In North Dakota: Cafe Life
This from the Fargo Forum and Daily Republican, Tuesday evening, Dec. 9, 1913:
"The village of Havana is located in the southern part of Sargent County, one mile from the South Dakota line and 50 miles from the Minnesota on the Aberdeen branch of the Great Northern.
"Previous to 1887 the village was known as Weber.
"Since then the town has had a steady growth and now has three large general stores, one bank, high school, drugstore, hardware, harness and furniture stores, millinery store, meat market, two hotels, restaurant, two farm implement houses, photograph gallery, undertaker, opera house and lodge hall, telephone exchange, two poolrooms, barbershop, two livery barns, one auto livery, blacksmith and machine shop, newspaper, three elevators, lumberyard and three coal yards, feed mill, creamery and flour mill and two dray lines.
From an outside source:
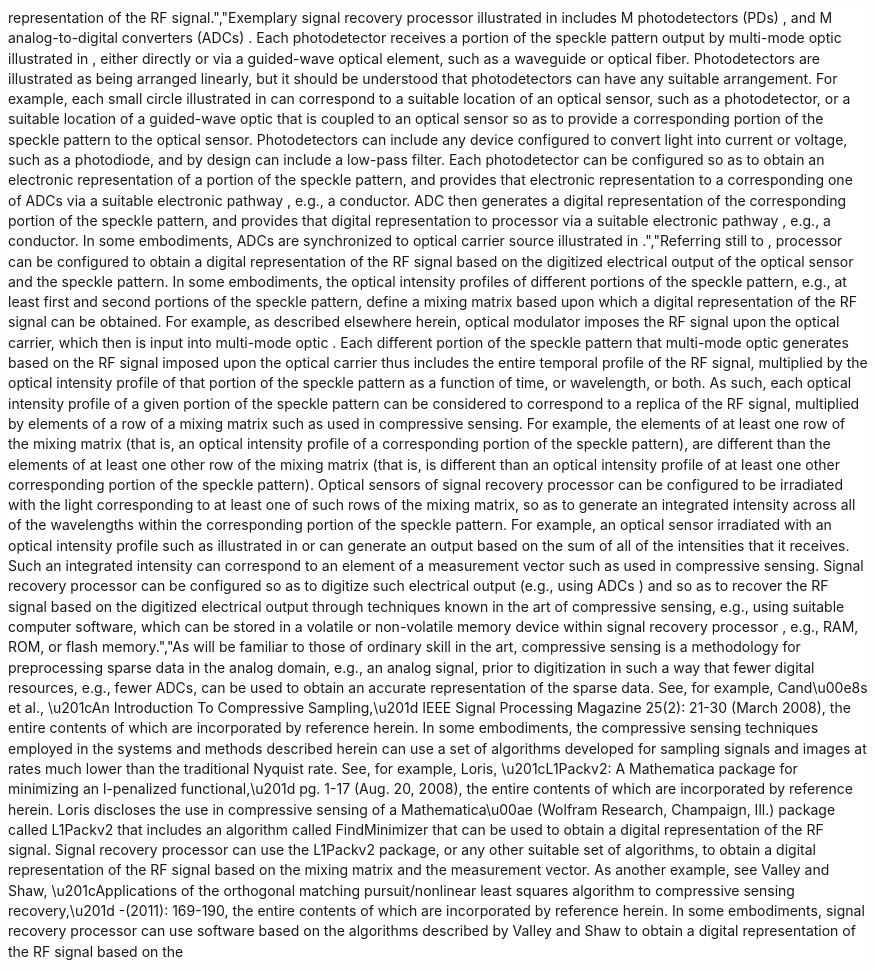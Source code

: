representation of the RF signal.","Exemplary signal recovery processor  illustrated in  includes M photodetectors (PDs) , and M analog-to-digital converters (ADCs) . Each photodetector  receives a portion of the speckle pattern output by multi-mode optic  illustrated in , either directly or via a guided-wave optical element, such as a waveguide or optical fiber. Photodetectors  are illustrated as being arranged linearly, but it should be understood that photodetectors  can have any suitable arrangement. For example, each small circle illustrated in  can correspond to a suitable location of an optical sensor, such as a photodetector, or a suitable location of a guided-wave optic that is coupled to an optical sensor so as to provide a corresponding portion of the speckle pattern to the optical sensor. Photodetectors  can include any device configured to convert light into current or voltage, such as a photodiode, and by design can include a low-pass filter. Each photodetector  can be configured so as to obtain an electronic representation of a portion of the speckle pattern, and provides that electronic representation to a corresponding one of ADCs  via a suitable electronic pathway , e.g., a conductor. ADC  then generates a digital representation of the corresponding portion of the speckle pattern, and provides that digital representation to processor  via a suitable electronic pathway , e.g., a conductor. In some embodiments, ADCs  are synchronized to optical carrier source  illustrated in .","Referring still to , processor  can be configured to obtain a digital representation of the RF signal based on the digitized electrical output of the optical sensor and the speckle pattern. In some embodiments, the optical intensity profiles of different portions of the speckle pattern, e.g., at least first and second portions of the speckle pattern, define a mixing matrix based upon which a digital representation of the RF signal can be obtained. For example, as described elsewhere herein, optical modulator  imposes the RF signal upon the optical carrier, which then is input into multi-mode optic . Each different portion of the speckle pattern that multi-mode optic  generates based on the RF signal imposed upon the optical carrier thus includes the entire temporal profile of the RF signal, multiplied by the optical intensity profile of that portion of the speckle pattern as a function of time, or wavelength, or both. As such, each optical intensity profile of a given portion of the speckle pattern can be considered to correspond to a replica of the RF signal, multiplied by elements of a row of a mixing matrix such as used in compressive sensing. For example, the elements of at least one row of the mixing matrix (that is, an optical intensity profile of a corresponding portion of the speckle pattern), are different than the elements of at least one other row of the mixing matrix (that is, is different than an optical intensity profile of at least one other corresponding portion of the speckle pattern). Optical sensors of signal recovery processor  can be configured to be irradiated with the light corresponding to at least one of such rows of the mixing matrix, so as to generate an integrated intensity across all of the wavelengths within the corresponding portion of the speckle pattern. For example, an optical sensor  irradiated with an optical intensity profile such as illustrated in  or  can generate an output based on the sum of all of the intensities that it receives. Such an integrated intensity can correspond to an element of a measurement vector such as used in compressive sensing. Signal recovery processor  can be configured so as to digitize such electrical output (e.g., using ADCs ) and so as to recover the RF signal based on the digitized electrical output through techniques known in the art of compressive sensing, e.g., using suitable computer software, which can be stored in a volatile or non-volatile memory device within signal recovery processor , e.g., RAM, ROM, or flash memory.","As will be familiar to those of ordinary skill in the art, compressive sensing is a methodology for preprocessing sparse data in the analog domain, e.g., an analog signal, prior to digitization in such a way that fewer digital resources, e.g., fewer ADCs, can be used to obtain an accurate representation of the sparse data. See, for example, Cand\u00e8s et al., \u201cAn Introduction To Compressive Sampling,\u201d IEEE Signal Processing Magazine 25(2): 21-30 (March 2008), the entire contents of which are incorporated by reference herein. In some embodiments, the compressive sensing techniques employed in the systems and methods described herein can use a set of algorithms developed for sampling signals and images at rates much lower than the traditional Nyquist rate. See, for example, Loris, \u201cL1Packv2: A Mathematica package for minimizing an l-penalized functional,\u201d pg. 1-17 (Aug. 20, 2008), the entire contents of which are incorporated by reference herein. Loris discloses the use in compressive sensing of a Mathematica\u00ae (Wolfram Research, Champaign, Ill.) package called L1Packv2 that includes an algorithm called FindMinimizer that can be used to obtain a digital representation of the RF signal. Signal recovery processor  can use the L1Packv2 package, or any other suitable set of algorithms, to obtain a digital representation of the RF signal based on the mixing matrix and the measurement vector. As another example, see Valley and Shaw, \u201cApplications of the orthogonal matching pursuit\/nonlinear least squares algorithm to compressive sensing recovery,\u201d -(2011): 169-190, the entire contents of which are incorporated by reference herein. In some embodiments, signal recovery processor  can use software based on the algorithms described by Valley and Shaw to obtain a digital representation of the RF signal based on the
"There are churches of the Congregational, Catholic and Methodist denominations. The German Lutherans also hold services in the Methodist church.
"The village of Havana was incorporated in the spring of 1904 and now boasts of a population of about 450."
Well, things change. The last time anybody looked, they counted 148 heads in Havana. The three large general stores are gone, and so is the bank, the high school, the drugstore and practically everything else. The Catholics and Methodists no longer have a church, but the Congregationalists and the Lutherans have hung on. Two years ago the restaurant, the Havana Cafe, went belly-up. For a while there the farmers shifted to the Standard Oil station down by the railroad -- now the Burlington Northern rather than the Great -- for morning coffee, but it got so crowded you couldn't curse a cat without getting a hair in your mouth, and finally somebody had to put their foot down. A town is not a town without a cafe, the farmers decided. Further, they decided to open their own.
The Farmers' Inn, run by farm families, is in the black and riding high. "Hey, you don't know how miserable it was," Jack Brummond, chairman of the board of directors, was explaining the other day. Outside, the wind came off the prairie hard enough to knock you flat, and in the park at the foot of Main Street the Dr Pepper scoreboard by the girls' slow-pitch softball diamond was threatening to leave the state. "This is the social crux of our community. If we don't have this, we live in total segregation. The only other place we have to see people is church."
Just then a farmer came in and poured himself coffee. "Windy where you been?" a coffee sipper asked. "It took off my hat, and that's the last I seen it," the newcomer said.
"I didn't think a restaurant would go when it first started," Daryl Bergh said and then dug into his eggs. "They started in that old one, the Havana Cafe. The building was falling apart. There was nothing left of it. You had to < shim up the table to keep your coffee cup from sliding off."